| Return to Main
Page Predicting Roughness Progression of Asphalt Overlays JOINT
CSHRP/ALBERTA BAYESIAN APPLICATION 1.0 INTRODUCTION Bayesian analysis was first introduced
to Alberta Transportation and Utilities staff at a
workshop held in Calgary in May 1991. Clayton, Sparks and
Associates Inc. (now VEMAX Management Inc.) of Saskatoon
in cooperation with Decision Focus Inc. of California,
were hired by the Canadian Strategic Highway Research
Program (CSHRP) to develop and transfer Bayesian
Statistical Methods to Canadian Highway Agencies. Bayesian statistical theory was
developed by Reverend Thomas Bayes in his paper entitled
"An Essay Towards Solving a Problem in the Doctrine
of Chance" published in 1763. The theory was later
revisited in midlate 1980's by Raiffa, Pratt and
Zellner. The main advantage of this statistical method
over conventional statistics is that expert judgement can
be combined, in a statistically rigorous manner with real
world data. This approach is especially useful in
situations where the databases are of insufficient
quality or size to support classical regression. Such
situations are very common in highway performance
modelling applications. In November 1994, a workshop on
Bayesian methods was held in Winnipeg. Alan Mah from
Research and Development Branch and Marian Kurlanda from
Roadway Engineering Branch attended this workshop. It was
decided that each of the eight agencies participating in
the Joint CSHRP/Agency Bayesian Application Project would
prepare its own model using the Bayesian approach, go
through a first iteration, and present their findings in
Ottawa in May 1995. In January 1995, Alberta's Bayesian
Application was selected to be the development of an
overlay roughness progression model for the first overlay
cycle. To limit the scope of the modelling effort, it was
decided that only pavement sections located in Central
Alberta with granular base courses, would be considered.
Roughness was selected because the Department's PMS
lacked an adequate model. The Department's existing model
predicts roughness progression of original pavements. It
was felt that a new model specific to overlays would be
timely given the decrease in new pavement construction
and the increasing emphasis on the pavement
rehabilitation. 2.0 BAYESIAN METHOD The Bayesian statistical approach
combines prior knowledge (experience) with field data. In
highway engineering, new models are continually needed to
better predict pavement performance or to run various
Pavement Management Systems; however, it takes much time
and expense to gather data about pavement performance. In
such situations, the Bayesian approach is useful in short
circuiting the data collection cycle. After gathering
some data, which may not be sufficient to support
meaningful classical regression, one can collect some
expert judgement and combine the two sources of
information into a relatively robust regression model.

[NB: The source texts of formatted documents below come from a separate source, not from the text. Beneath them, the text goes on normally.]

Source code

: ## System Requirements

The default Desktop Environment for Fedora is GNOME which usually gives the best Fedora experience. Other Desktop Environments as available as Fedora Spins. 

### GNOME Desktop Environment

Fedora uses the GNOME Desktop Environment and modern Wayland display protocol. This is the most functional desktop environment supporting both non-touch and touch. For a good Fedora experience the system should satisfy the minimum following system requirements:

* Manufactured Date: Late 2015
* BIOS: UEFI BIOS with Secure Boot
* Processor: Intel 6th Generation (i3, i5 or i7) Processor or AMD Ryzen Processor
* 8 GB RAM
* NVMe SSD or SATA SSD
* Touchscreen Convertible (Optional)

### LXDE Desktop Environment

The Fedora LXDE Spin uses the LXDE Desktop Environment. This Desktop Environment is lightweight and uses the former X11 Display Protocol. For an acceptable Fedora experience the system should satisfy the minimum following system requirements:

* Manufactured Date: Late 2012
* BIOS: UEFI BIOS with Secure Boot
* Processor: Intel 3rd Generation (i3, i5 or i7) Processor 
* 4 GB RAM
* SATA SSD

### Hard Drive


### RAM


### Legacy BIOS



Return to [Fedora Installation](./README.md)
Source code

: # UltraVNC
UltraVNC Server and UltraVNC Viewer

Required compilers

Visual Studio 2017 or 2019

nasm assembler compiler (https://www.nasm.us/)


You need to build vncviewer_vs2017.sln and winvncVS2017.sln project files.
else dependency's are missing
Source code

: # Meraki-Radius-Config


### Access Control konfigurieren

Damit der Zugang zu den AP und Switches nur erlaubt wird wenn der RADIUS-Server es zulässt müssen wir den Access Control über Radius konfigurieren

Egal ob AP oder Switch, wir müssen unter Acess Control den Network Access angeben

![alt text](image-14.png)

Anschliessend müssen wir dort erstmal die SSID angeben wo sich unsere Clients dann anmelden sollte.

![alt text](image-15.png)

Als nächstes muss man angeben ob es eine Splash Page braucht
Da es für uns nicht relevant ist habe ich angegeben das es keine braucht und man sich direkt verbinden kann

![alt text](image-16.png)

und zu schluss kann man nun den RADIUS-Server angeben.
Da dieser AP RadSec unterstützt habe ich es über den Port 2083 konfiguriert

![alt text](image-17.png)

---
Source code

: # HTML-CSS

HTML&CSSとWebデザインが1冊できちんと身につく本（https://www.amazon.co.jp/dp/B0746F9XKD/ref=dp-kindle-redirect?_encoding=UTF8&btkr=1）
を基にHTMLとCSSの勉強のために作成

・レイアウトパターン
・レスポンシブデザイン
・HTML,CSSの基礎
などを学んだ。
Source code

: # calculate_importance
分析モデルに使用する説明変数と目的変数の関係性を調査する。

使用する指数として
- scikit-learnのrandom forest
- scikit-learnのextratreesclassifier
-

The expert judgement serves to bridge the gaps in field
data. It is obvious that a lot of valuable
information can be obtained from people who have observed
pavement performance throughout their careers. These
professional and field staff know what variables are
contributing to pavement performance. They understand the
functional relations of the variables. Their impressions
on these relationships can be encoded and when combined
with field data, these impressions can have profound
impacts on the resulting posterior models. There are several steps that can be followed to guide the execution of a Bayesian statistical analysis. These steps are outlined in what has been termed "the template" , see Figure 1. The Bayesian Application in Alberta
followed the steps rayed out in the template. The
discussion also follows this general outline. 2.1 Model Selection As described in the introduction, we
have decided to model pavement performance in terms of
roughness, and specifically Riding Comfort Index (RCI) of
asphalt overlays (1st overlay) on pavements over granular
base located in the central part of Alberta. 2.2 Select Dependent Variable Riding Comfort Index (RCI) was selected
as the dependent variable. RCI is a measure of pavement
roughness. In Alberta, roughness is assessed subjectively
by a panel of highway engineers this method was first
suggested by the Canadian Good Roads Association. To use
this subjective judgement for pavement inventory
purposes, the panel's subjective RCI ratings are
correlated to results obtained using response type
roughness measuring equipment (in Alberta's case, the Cox
Road Meter). A correlation is then used to convert the
number of counts obtained using the Cox Road Meter for a
particular highway to RCI. Typically, in developing the
correlation, a circuit of pavement test sections is
established. The sections are rated by panel of raters
who drive the sections. The sections' roughness is also
measured using the Department's Cox Road Meters.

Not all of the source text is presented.